── Records

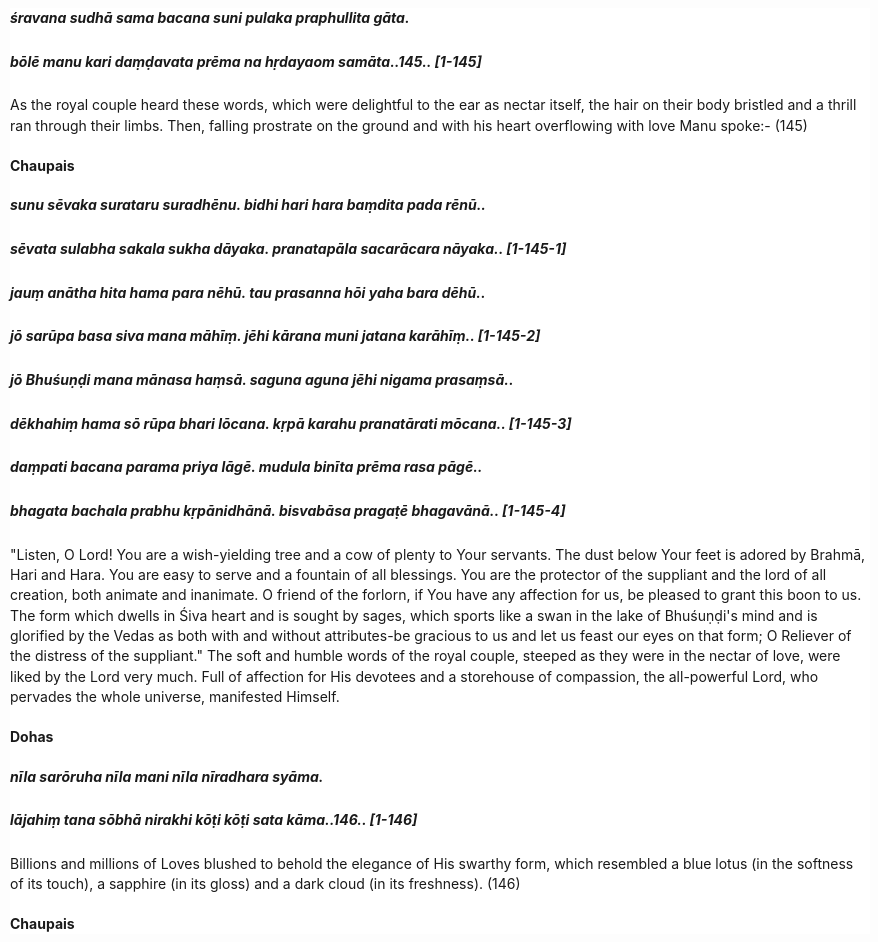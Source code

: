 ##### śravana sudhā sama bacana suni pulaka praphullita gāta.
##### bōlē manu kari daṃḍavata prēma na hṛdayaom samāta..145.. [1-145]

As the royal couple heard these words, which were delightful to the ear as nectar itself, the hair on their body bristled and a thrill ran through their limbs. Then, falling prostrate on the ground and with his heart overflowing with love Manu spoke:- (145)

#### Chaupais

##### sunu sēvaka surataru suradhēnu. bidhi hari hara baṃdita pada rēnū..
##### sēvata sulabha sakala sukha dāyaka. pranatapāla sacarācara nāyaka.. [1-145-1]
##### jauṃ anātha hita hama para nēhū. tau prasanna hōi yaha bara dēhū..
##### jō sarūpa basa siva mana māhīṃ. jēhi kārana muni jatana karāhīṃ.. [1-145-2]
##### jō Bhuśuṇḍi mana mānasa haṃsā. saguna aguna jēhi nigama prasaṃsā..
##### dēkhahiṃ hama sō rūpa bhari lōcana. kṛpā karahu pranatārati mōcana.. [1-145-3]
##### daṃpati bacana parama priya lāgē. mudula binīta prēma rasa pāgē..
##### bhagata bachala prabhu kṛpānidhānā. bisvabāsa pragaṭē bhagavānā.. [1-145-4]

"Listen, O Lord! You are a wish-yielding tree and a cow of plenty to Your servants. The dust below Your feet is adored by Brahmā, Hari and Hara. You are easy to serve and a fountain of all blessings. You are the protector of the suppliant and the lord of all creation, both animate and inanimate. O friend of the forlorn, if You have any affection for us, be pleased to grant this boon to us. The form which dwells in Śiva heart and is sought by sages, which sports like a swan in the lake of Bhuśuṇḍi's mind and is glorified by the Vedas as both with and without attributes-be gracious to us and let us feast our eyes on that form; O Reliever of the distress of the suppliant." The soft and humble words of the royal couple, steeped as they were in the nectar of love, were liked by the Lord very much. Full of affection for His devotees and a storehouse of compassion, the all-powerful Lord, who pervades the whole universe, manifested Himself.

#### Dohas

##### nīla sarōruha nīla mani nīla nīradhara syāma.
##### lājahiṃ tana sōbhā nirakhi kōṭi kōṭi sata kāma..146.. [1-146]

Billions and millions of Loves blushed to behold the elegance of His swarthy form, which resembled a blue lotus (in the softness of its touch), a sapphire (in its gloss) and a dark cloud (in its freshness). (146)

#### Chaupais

────

● Required work: Count how many lines above include the word "jēhi" and answer with that figure only.

● Answer section: 2